The Chinese Restaurants
Guen’s parents later worked in Chinese restaurants and finally saved enough money to open their own place in the Boston suburb of Braintree, where Chinese food was still new and exotic.
“Chinese immigrants didn’t own restaurants for money,” Guen explains. A restaurant owner works long hours and takes great risks. Nonetheless, being a restaurant owner meant being in charge of one’s destiny. This sense of control equates to the freedom and opportunity of the American Dream.
The “white man” had special power. Guen remembered seeing his father’s generation of Chinese workers complying with every demand of their white bosses and accepting the degrading treatment from their white customers. The Chinese workers did not speak up or fight back.
Most Chinese in Chinatown were not citizens. “They didn’t have time to learn English and pass the citizen’s test,” Guen said. No organization served this group. These Chinese immigrants did not complain because there was no one to listen.
During that time, the Vincent Chin hate crime occurred in Troy, Michigan. Chin, a Chinese immigrant, was beaten to death in June 1982, after his bachelor’s party, in a town that was angered by Japanese automakers causing American job losses.
The criminals, arrested by two policemen who witnessed the beating, did not serve time in jail. This case marked the beginning of the Asian-American civil rights movement.
Fighting for the Underdog
Guen was deeply affected by the injustice he saw and heard. He believes that every human being should have equal rights and wants to help those who cannot speak for themselves. To accomplish this, he has dedicated himself to actively supporting and participating in community organizations and events.
The martial arts he learned when he was young gave him self-assurance. Now he has been a head coach for the volleyball program at the Boston Knights athletic club for more than a decade.

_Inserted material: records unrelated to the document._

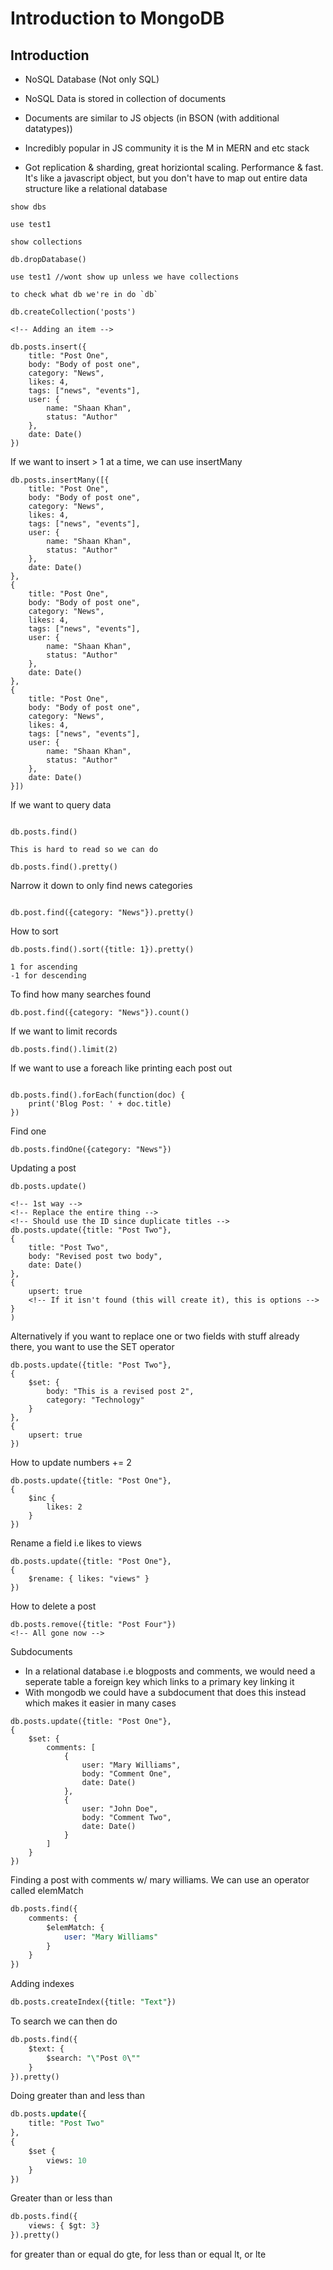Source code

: # Introduction to MongoDB

## Introduction

- NoSQL Database (Not only SQL)
- NoSQL Data is stored in collection of documents
- Documents are similar to JS objects (in BSON (with additional datatypes))
- Incredibly popular in JS community it is the M in MERN and etc stack

- Got replication & sharding, great horiziontal scaling. Performance & fast. It's like a javascript object, but you don't have to map out entire data structure like a relational database

```
show dbs

use test1

show collections

db.dropDatabase()

use test1 //wont show up unless we have collections

to check what db we're in do `db`

db.createCollection('posts')
```

```mongodb
<!-- Adding an item -->

db.posts.insert({
    title: "Post One",
    body: "Body of post one",
    category: "News",
    likes: 4,
    tags: ["news", "events"],
    user: {
        name: "Shaan Khan",
        status: "Author"
    },
    date: Date()
})

```

If we want to insert > 1 at a time, we can use insertMany

```mongodb
db.posts.insertMany([{
    title: "Post One",
    body: "Body of post one",
    category: "News",
    likes: 4,
    tags: ["news", "events"],
    user: {
        name: "Shaan Khan",
        status: "Author"
    },
    date: Date()
},
{
    title: "Post One",
    body: "Body of post one",
    category: "News",
    likes: 4,
    tags: ["news", "events"],
    user: {
        name: "Shaan Khan",
        status: "Author"
    },
    date: Date()
},
{
    title: "Post One",
    body: "Body of post one",
    category: "News",
    likes: 4,
    tags: ["news", "events"],
    user: {
        name: "Shaan Khan",
        status: "Author"
    },
    date: Date()
}])
```

If we want to query data

```mongodb

db.posts.find()

This is hard to read so we can do

db.posts.find().pretty()
```

Narrow it down to only find news categories

```mongodb

db.post.find({category: "News"}).pretty()

```

How to sort

```mongodb
db.posts.find().sort({title: 1}).pretty()

1 for ascending
-1 for descending

```

To find how many searches found

```mongodb
db.post.find({category: "News"}).count()
```

If we want to limit records

```mongodb
db.posts.find().limit(2)
```

If we want to use a foreach like printing each post out

```mongodb

db.posts.find().forEach(function(doc) {
    print('Blog Post: ' + doc.title)
})
```

Find one

```mongodb
db.posts.findOne({category: "News"})
```

Updating a post

```mongodb
db.posts.update()

<!-- 1st way -->
<!-- Replace the entire thing -->
<!-- Should use the ID since duplicate titles -->
db.posts.update({title: "Post Two"},
{
    title: "Post Two",
    body: "Revised post two body",
    date: Date()
},
{
    upsert: true
    <!-- If it isn't found (this will create it), this is options -->
}
)
```

Alternatively if you want to replace one or two fields with stuff already there, you want to use the SET operator

```mongodb
db.posts.update({title: "Post Two"},
{
    $set: {
        body: "This is a revised post 2",
        category: "Technology"
    }
},
{
    upsert: true
})
```

How to update numbers += 2

```
db.posts.update({title: "Post One"},
{
    $inc {
        likes: 2
    }
})
```

Rename a field i.e likes to views

```mongodb
db.posts.update({title: "Post One"},
{
    $rename: { likes: "views" }
})
```

How to delete a post

```mongodb
db.posts.remove({title: "Post Four"})
<!-- All gone now -->
```

Subdocuments

- In a relational database i.e blogposts and comments, we would need a seperate table a foreign key which links to a primary key linking it
- With mongodb we could have a subdocument that does this instead which makes it easier in many cases

```mongodb
db.posts.update({title: "Post One"},
{
    $set: {
        comments: [
            {
                user: "Mary Williams",
                body: "Comment One",
                date: Date()
            },
            {
                user: "John Doe",
                body: "Comment Two",
                date: Date()
            }
        ]
    }
})

```

Finding a post with comments w/ mary williams. We can use an operator called elemMatch

```sql
db.posts.find({
    comments: {
        $elemMatch: {
            user: "Mary Williams"
        }
    }
})
```

Adding indexes

```sql
db.posts.createIndex({title: "Text"})
```

To search we can then do

```sql
db.posts.find({
    $text: {
        $search: "\"Post 0\""
    }
}).pretty()
```

Doing greater than and less than

```sql
db.posts.update({
    title: "Post Two"
},
{
    $set {
        views: 10
    }
})
```

Greater than or less than

```sql
db.posts.find({
    views: { $gt: 3}
}).pretty()
```

for greater than or equal do gte, for less than or equal lt, or lte
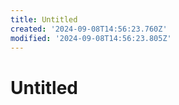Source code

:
 ```yaml
---
title: Untitled
created: '2024-09-08T14:56:23.760Z'
modified: '2024-09-08T14:56:23.805Z'
---
```


# Untitled
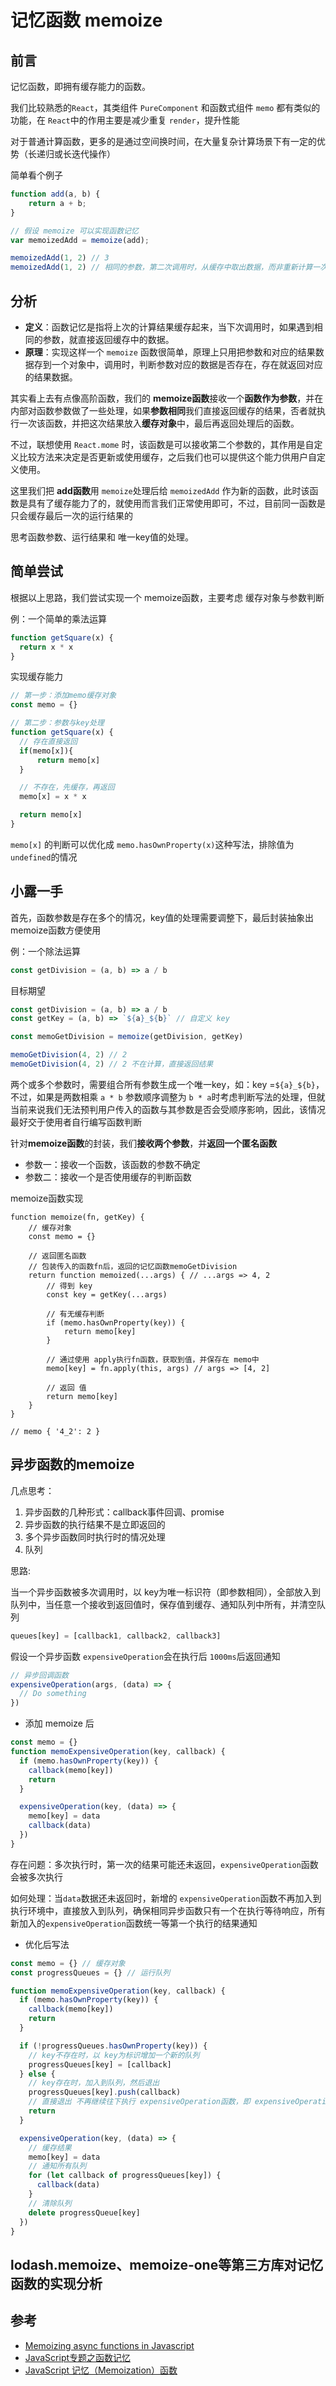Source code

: # 记忆函数 memoize

## 前言

记忆函数，即拥有缓存能力的函数。

我们比较熟悉的`React`，其类组件 `PureComponent` 和函数式组件 `memo` 都有类似的功能，在 `React`中的作用主要是减少重复 `render`，提升性能

对于普通计算函数，更多的是通过空间换时间，在大量复杂计算场景下有一定的优势（长递归或长迭代操作）

简单看个例子

```js
function add(a, b) {
    return a + b;
}

// 假设 memoize 可以实现函数记忆
var memoizedAdd = memoize(add);

memoizedAdd(1, 2) // 3
memoizedAdd(1, 2) // 相同的参数，第二次调用时，从缓存中取出数据，而非重新计算一次
```

## 分析

- **定义**：函数记忆是指将上次的计算结果缓存起来，当下次调用时，如果遇到相同的参数，就直接返回缓存中的数据。
- **原理**：实现这样一个 `memoize` 函数很简单，原理上只用把参数和对应的结果数据存到一个对象中，调用时，判断参数对应的数据是否存在，存在就返回对应的结果数据。

其实看上去有点像高阶函数，我们的 **memoize函数**接收一个**函数作为参数**，并在内部对函数参数做了一些处理，如果**参数相同**我们直接返回缓存的结果，否者就执行一次该函数，并把这次结果放入**缓存对象**中，最后再返回处理后的函数。

不过，联想使用 `React.mome` 时，该函数是可以接收第二个参数的，其作用是自定义比较方法来决定是否更新或使用缓存，之后我们也可以提供这个能力供用户自定义使用。

这里我们把 **add函数**用 `memoize`处理后给 `memoizedAdd` 作为新的函数，此时该函数是具有了缓存能力了的，就使用而言我们正常使用即可，不过，目前同一函数是只会缓存最后一次的运行结果的

思考函数参数、运行结果和 唯一key值的处理。

## 简单尝试

根据以上思路，我们尝试实现一个 memoize函数，主要考虑 缓存对象与参数判断

例：一个简单的乘法运算

```js
function getSquare(x) {
  return x * x
}
```

实现缓存能力

```js
// 第一步：添加memo缓存对象
const memo = {}

// 第二步：参数与key处理
function getSquare(x) {
  // 存在直接返回
  if(memo[x]){
      return memo[x]
  }

  // 不存在，先缓存，再返回
  memo[x] = x * x

  return memo[x]
}
```

`memo[x]` 的判断可以优化成 `memo.hasOwnProperty(x)`这种写法，排除值为 `undefined`的情况

## 小露一手

首先，函数参数是存在多个的情况，key值的处理需要调整下，最后封装抽象出 memoize函数方便使用

例：一个除法运算

```js
const getDivision = (a, b) => a / b
```

目标期望

```js
const getDivision = (a, b) => a / b
const getKey = (a, b) => `${a}_${b}` // 自定义 key

const memoGetDivision = memoize(getDivision, getKey)

memoGetDivision(4, 2) // 2
memoGetDivision(4, 2) // 2 不在计算，直接返回结果
```

两个或多个参数时，需要组合所有参数生成一个唯一key，如：key =`${a}_${b}`，不过，如果是两数相乘 `a * b` 参数顺序调整为 `b * a`时考虑判断写法的处理，但就当前来说我们无法预判用户传入的函数与其参数是否会受顺序影响，因此，该情况最好交于使用者自行编写函数判断

针对**memoize函数**的封装，我们**接收两个参数**，并**返回一个匿名函数**

- 参数一：接收一个函数，该函数的参数不确定
- 参数二：接收一个是否使用缓存的判断函数

memoize函数实现

```JS
function memoize(fn, getKey) {
    // 缓存对象
    const memo = {}

    // 返回匿名函数
    // 包装传入的函数fn后，返回的记忆函数memoGetDivision
    return function memoized(...args) { // ...args => 4, 2
        // 得到 key
        const key = getKey(...args)

        // 有无缓存判断
        if (memo.hasOwnProperty(key)) {
            return memo[key]
        }

        // 通过使用 apply执行fn函数，获取到值，并保存在 memo中
        memo[key] = fn.apply(this, args) // args => [4, 2]

        // 返回 值
        return memo[key]
    }
}

// memo { '4_2': 2 }
```

## 异步函数的memoize

几点思考：

1. 异步函数的几种形式：callback事件回调、promise
2. 异步函数的执行结果不是立即返回的
3. 多个异步函数同时执行时的情况处理
4. 队列

思路:

当一个异步函数被多次调用时，以 key为唯一标识符（即参数相同），全部放入到队列中，当任意一个接收到返回值时，保存值到缓存、通知队列中所有，并清空队列

```js
queues[key] = [callback1, callback2, callback3]
```

假设一个异步函数 `expensiveOperation`会在执行后 `1000ms`后返回通知

```js
// 异步回调函数
expensiveOperation(args, (data) => {
  // Do something
})
```

- 添加 memoize 后

```js
const memo = {}
function memoExpensiveOperation(key, callback) {
  if (memo.hasOwnProperty(key)) {
    callback(memo[key])
    return
  }

  expensiveOperation(key, (data) => {
    memo[key] = data
    callback(data)
  })
}
```

存在问题：多次执行时，第一次的结果可能还未返回，`expensiveOperation`函数会被多次执行

如何处理：当`data`数据还未返回时，新增的 `expensiveOperation`函数不再加入到执行环境中，直接放入到队列，确保相同异步函数只有一个在执行等待响应，所有新加入的`expensiveOperation`函数统一等第一个执行的结果通知

- 优化后写法

```js
const memo = {} // 缓存对象
const progressQueues = {} // 运行队列

function memoExpensiveOperation(key, callback) {
  if (memo.hasOwnProperty(key)) {
    callback(memo[key])
    return
  }

  if (!progressQueues.hasOwnProperty(key)) {
    // key不存在时，以 key为标识增加一个新的队列
    progressQueues[key] = [callback]
  } else {
    // key存在时，加入到队列，然后退出
    progressQueues[key].push(callback)
    // 直接退出 不再继续往下执行 expensiveOperation函数，即 expensiveOperation函数只会执行一次
    return
  }

  expensiveOperation(key, (data) => {
    // 缓存结果
    memo[key] = data
    // 通知所有队列
    for (let callback of progressQueues[key]) {
      callback(data)
    }
    // 清除队列
    delete progressQueue[key]
  })
}
```

## lodash.memoize、memoize-one等第三方库对记忆函数的实现分析

## 参考

- [Memoizing async functions in Javascript](https://stackfull.dev/memoizing-async-functions-in-javascript)
- [JavaScript专题之函数记忆](https://github.com/mqyqingfeng/Blog/issues/46)
- [JavaScript 记忆（Memoization）函数](https://juejin.cn/post/6844903826173100046)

In this way, he helps teenagers gain self-esteem and develop discipline from sportsmanship—just as the Wang YMCA had helped him.
Guen also founded the Academy of the Pacific Rim Charter School in Boston’s Hyde Park neighborhood, providing minority children an opportunity to receive quality education in the inner city. He has taken an important role in more than 15 community organizations, including vice-chair of the Boston School Committee.
The Taiwan Connection
Taipei and Boston are sister cities because of Guen. When Taiwan’s president, Harvard alumnus, Ying-Jeou Ma, was the mayor of Taipei, Guen arranged a meeting between Ma and Boston mayor, Thomas Menino. The meeting was set for half an hour, but it lasted much longer because Guen found common ground to connect both parties and cities.
When Taiwan donated the Boston Chinatown Gate, years earlier, Guen helped to make the plaque and also helped Taiwan receive public recognition. The Republic of China’s (Taiwan) flag was raised at the celebration ceremony.
Most people wish for a bigger house, but Guen hopes to integrate Taiwan into the world and assist Taiwan in making connections with China. A dentist who never sought political office, Guen’s effort is sincere and genuine.
Guen’s family tells a typical Chinese survivor story. There are still numerous Chinese immigrants trying to make ends meet in Boston’s Chinatown today. Guen’s grandfather and father paved the way for him, and now he is doing the same for the generations to come.
Kitty Huang is a freelance writer in the Boston area.